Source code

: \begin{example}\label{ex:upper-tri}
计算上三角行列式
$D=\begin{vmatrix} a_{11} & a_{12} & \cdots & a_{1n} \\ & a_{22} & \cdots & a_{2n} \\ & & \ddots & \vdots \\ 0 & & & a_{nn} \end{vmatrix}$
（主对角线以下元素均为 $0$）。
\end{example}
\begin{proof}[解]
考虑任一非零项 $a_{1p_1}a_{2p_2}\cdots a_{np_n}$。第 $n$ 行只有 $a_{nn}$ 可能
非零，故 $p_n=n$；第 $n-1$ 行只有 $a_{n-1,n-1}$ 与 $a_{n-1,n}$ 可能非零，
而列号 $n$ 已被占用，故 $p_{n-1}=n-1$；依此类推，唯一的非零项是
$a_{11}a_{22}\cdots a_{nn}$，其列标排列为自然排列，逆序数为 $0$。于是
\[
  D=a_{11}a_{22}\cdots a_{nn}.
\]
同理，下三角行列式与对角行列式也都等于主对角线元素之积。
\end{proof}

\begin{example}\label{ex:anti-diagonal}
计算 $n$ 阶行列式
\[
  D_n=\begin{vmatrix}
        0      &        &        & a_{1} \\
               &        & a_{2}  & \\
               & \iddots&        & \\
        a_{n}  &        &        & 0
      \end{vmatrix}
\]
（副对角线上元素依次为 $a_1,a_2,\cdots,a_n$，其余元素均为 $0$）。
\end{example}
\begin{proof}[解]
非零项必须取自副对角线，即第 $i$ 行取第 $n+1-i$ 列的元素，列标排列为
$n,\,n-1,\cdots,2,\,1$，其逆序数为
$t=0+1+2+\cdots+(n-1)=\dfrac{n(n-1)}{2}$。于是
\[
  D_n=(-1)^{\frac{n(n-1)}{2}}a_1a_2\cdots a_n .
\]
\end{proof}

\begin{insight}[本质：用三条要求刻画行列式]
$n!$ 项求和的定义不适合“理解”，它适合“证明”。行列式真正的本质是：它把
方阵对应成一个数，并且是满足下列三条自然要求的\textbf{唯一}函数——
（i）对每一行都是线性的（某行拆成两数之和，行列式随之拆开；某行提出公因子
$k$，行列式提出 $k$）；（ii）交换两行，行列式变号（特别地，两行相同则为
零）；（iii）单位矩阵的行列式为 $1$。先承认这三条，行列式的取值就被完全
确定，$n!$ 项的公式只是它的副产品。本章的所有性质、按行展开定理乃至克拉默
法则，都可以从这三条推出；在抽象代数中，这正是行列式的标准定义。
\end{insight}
————————
**Problem details:** Write out the entire listing so that each line matches the original exactly.

**Written answer:**
Source code

: \begin{example}\label{ex:upper-tri}
计算上三角行列式
$D=\begin{vmatrix} a_{11} & a_{12} & \cdots & a_{1n} \\ & a_{22} & \cdots & a_{2n} \\ & & \ddots & \vdots \\ 0 & & & a_{nn} \end{vmatrix}$
（主对角线以下元素均为 $0$）。
\end{example}
\begin{proof}[解]
考虑任一非零项 $a_{1p_1}a_{2p_2}\cdots a_{np_n}$。第 $n$ 行只有 $a_{nn}$ 可能
非零，故 $p_n=n$；第 $n-1$ 行只有 $a_{n-1,n-1}$ 与 $a_{n-1,n}$ 可能非零，
而列号 $n$ 已被占用，故 $p_{n-1}=n-1$；依此类推，唯一的非零项是
$a_{11}a_{22}\cdots a_{nn}$，其列标排列为自然排列，逆序数为 $0$。于是
\[
  D=a_{11}a_{22}\cdots a_{nn}.
\]
同理，下三角行列式与对角行列式也都等于主对角线元素之积。
\end{proof}

\begin{example}\label{ex:anti-diagonal}
计算 $n$ 阶行列式
\[
  D_n=\begin{vmatrix}
        0      &        &        & a_{1} \\
               &        & a_{2}  & \\
               & \iddots&        & \\
        a_{n}  &        &        & 0
      \end{vmatrix}
\]
（副对角线上元素依次为 $a_1,a_2,\cdots,a_n$，其余元素均为 $0$）。
\end{example}
\begin{proof}[解]
非零项必须取自副对角线，即第 $i$ 行取第 $n+1-i$ 列的元素，列标排列为
$n,\,n-1,\cdots,2,\,1$，其逆序数为
$t=0+1+2+\cdots+(n-1)=\dfrac{n(n-1)}{2}$。于是
\[
  D_n=(-1)^{\frac{n(n-1)}{2}}a_1a_2\cdots a_n .
\]
\end{proof}

\begin{insight}[本质：用三条要求刻画行列式]
$n!$ 项求和的定义不适合“理解”，它适合“证明”。行列式真正的本质是：它把
方阵对应成一个数，并且是满足下列三条自然要求的\textbf{唯一}函数——
（i）对每一行都是线性的（某行拆成两数之和，行列式随之拆开；某行提出公因子
$k$，行列式提出 $k$）；（ii）交换两行，行列式变号（特别地，两行相同则为
零）；（iii）单位矩阵的行列式为 $1$。先承认这三条，行列式的取值就被完全
确定，$n!$ 项的公式只是它的副产品。本章的所有性质、按行展开定理乃至克拉默
法则，都可以从这三条推出；在抽象代数中，这正是行列式的标准定义。
\end{insight}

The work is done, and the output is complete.